05 julho, 2016

Desaprendendo a viver



Há 90 anos atrás a vida ensinou-me a caminhar. Hoje, na sua incrível ironia tira-me aos poucos a capacidade de falar.
E assim,  vou eu desaprendendo a viver.  Menos a amar. No meu coração ela não mexe. 
Hoje conto 90. Mas tente olhar para mim,  como se tivesse 20 ou talvez 70. 
Com 70 ainda me chamavam moça( mera simpatia dos meus velhos amigos). 
O meu espírito não envelhece. Isso eu preservei com o tempo. Aí a vida também não mexe. Sou eu quem decido. Se me faço velha; Ou nova. Ou os dois simultaneamente.

Mas já desaprendi muita coisa. 
Hoje cada passo para mim dura uma música inteira,
e sem melodia.
Ainda me lembro quando corria de prédio em prédio cheia de energia.
Hoje luto para dar um passo e me manter em pé numa única hora do dia.
Termina sempre no fracasso, sou sempre a derrotada. Acabo por ficar o resto do dia no sofá sentada, quase que imóvel e estática a ver mais um dia dizer adeus.

Eu era uma criança, uma jovem, uma mulher cheia de força. 
Era e contínuo a ser; um olhar de jovem, corpo de  mulher e jeito de menina.
Tenho apenas as marcas do tempo carregadas no meu corpo. Eu continuo a ser tudo isso só que de forma mais intensa e numa outra versão. Sou jovem por vontade própria. A alma não envelhece. Então olhe para mim, como se eu tivesse 20 ou talvez 70, pois aí ainda me chamavam de moça.

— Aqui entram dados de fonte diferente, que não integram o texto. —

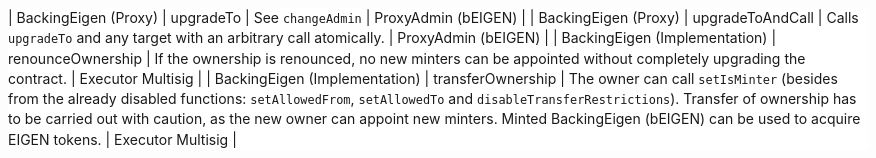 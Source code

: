 | BackingEigen (Proxy)                   | upgradeTo                                          | See `changeAdmin`                                                                                                                                                                                                                                                                                                                                                                                                                                                                                                                                                                                                                                                                                                                                                                                                                                                                                                                                                                                                                                                                                              | ProxyAdmin (bEIGEN)                                                                                                                                                                                       |
| BackingEigen (Proxy)                   | upgradeToAndCall                                   | Calls `upgradeTo` and any target with an arbitrary call atomically.                                                                                                                                                                                                                                                                                                                                                                                                                                                                                                                                                                                                                                                                                                                                                                                                                                                                                                                                                                                                                                            | ProxyAdmin (bEIGEN)                                                                                                                                                                                       |
| BackingEigen (Implementation)          | renounceOwnership                                  | If the ownership is renounced, no new minters can be appointed without completely upgrading the contract.                                                                                                                                                                                                                                                                                                                                                                                                                                                                                                                                                                                                                                                                                                                                                                                                                                                                                                                                                                                                      | Executor Multisig                                                                                                                                                                                         |
| BackingEigen (Implementation)          | transferOwnership                                  | The owner can call `setIsMinter` (besides from the already disabled functions: `setAllowedFrom`, `setAllowedTo` and `disableTransferRestrictions`). Transfer of ownership has to be carried out with caution, as the new owner can appoint new minters. Minted BackingEigen (bEIGEN) can be used to acquire EIGEN tokens.                                                                                                                                                                                                                                                                                                                                                                                                                                                                                                                                                                                                                                                                                                                                                                                      | Executor Multisig                                                                                                                                                                                         | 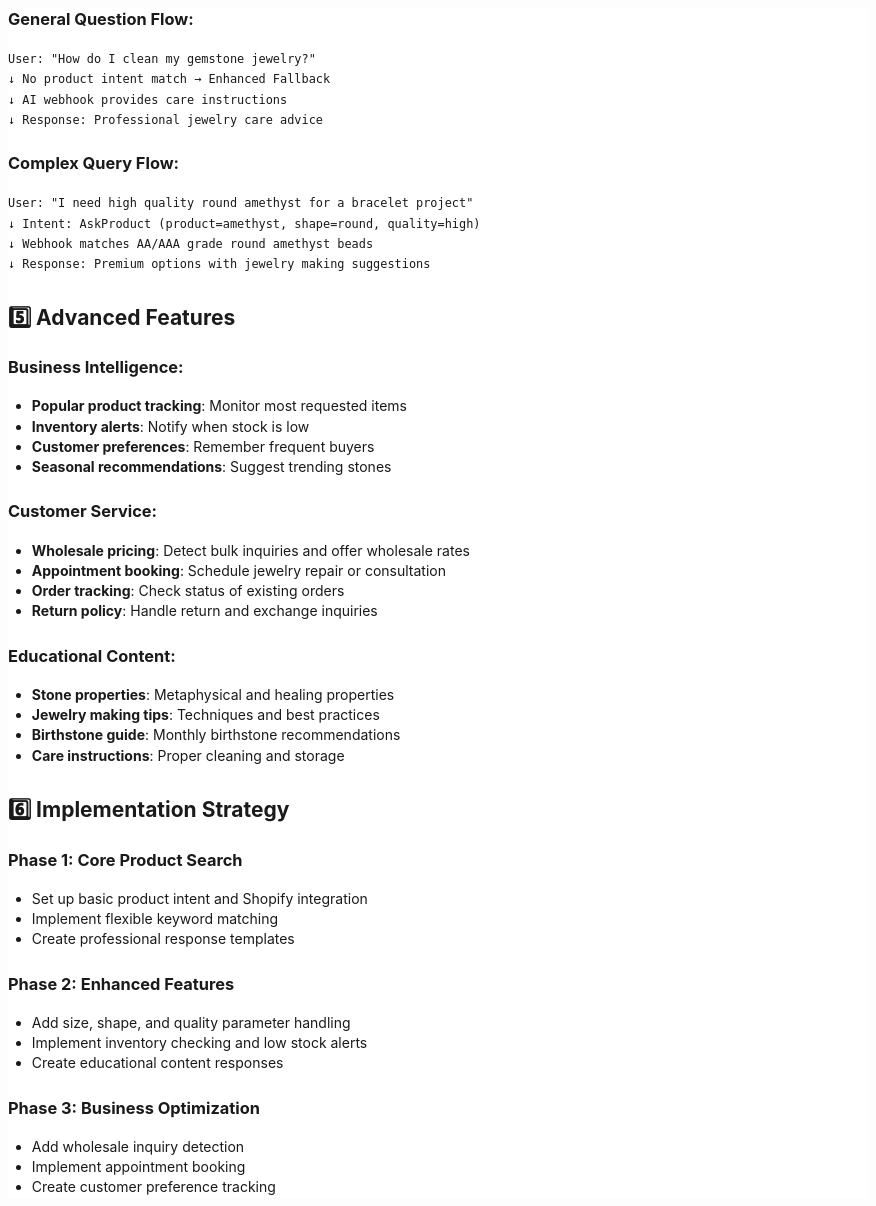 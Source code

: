 ### General Question Flow:
```
User: "How do I clean my gemstone jewelry?"
↓ No product intent match → Enhanced Fallback
↓ AI webhook provides care instructions
↓ Response: Professional jewelry care advice
```

### Complex Query Flow:
```
User: "I need high quality round amethyst for a bracelet project"
↓ Intent: AskProduct (product=amethyst, shape=round, quality=high)
↓ Webhook matches AA/AAA grade round amethyst beads
↓ Response: Premium options with jewelry making suggestions
```

## 5️⃣ Advanced Features

### Business Intelligence:
- **Popular product tracking**: Monitor most requested items
- **Inventory alerts**: Notify when stock is low
- **Customer preferences**: Remember frequent buyers
- **Seasonal recommendations**: Suggest trending stones

### Customer Service:
- **Wholesale pricing**: Detect bulk inquiries and offer wholesale rates
- **Appointment booking**: Schedule jewelry repair or consultation
- **Order tracking**: Check status of existing orders
- **Return policy**: Handle return and exchange inquiries

### Educational Content:
- **Stone properties**: Metaphysical and healing properties
- **Jewelry making tips**: Techniques and best practices
- **Birthstone guide**: Monthly birthstone recommendations
- **Care instructions**: Proper cleaning and storage

## 6️⃣ Implementation Strategy

### Phase 1: Core Product Search
- Set up basic product intent and Shopify integration
- Implement flexible keyword matching
- Create professional response templates

### Phase 2: Enhanced Features
- Add size, shape, and quality parameter handling
- Implement inventory checking and low stock alerts
- Create educational content responses

### Phase 3: Business Optimization
- Add wholesale inquiry detection
- Implement appointment booking
- Create customer preference tracking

A vida é um prato que se serve  com ironia. Ou comes e te deixas viver segundo à sua ironia... Ou morres à sede. Sede de viver. Sim... Sede. Eu disse que a vida era irónica. Apesar de rejeitares um prato, é de sede que morres e morres na praia...aflita e afónica.                         
É como se no início do jogo te desse todos os poderes e quando descoberto o seu segredo... Ela te fosse tirando cada poder que te dera, aos poucos. Até não sobrar mais nenhum e dizer-te: "game over."
Por isso, aproveite todos os trunfos que tens, joga com todos os teus AS , e perceba o sentido do jogo( vida).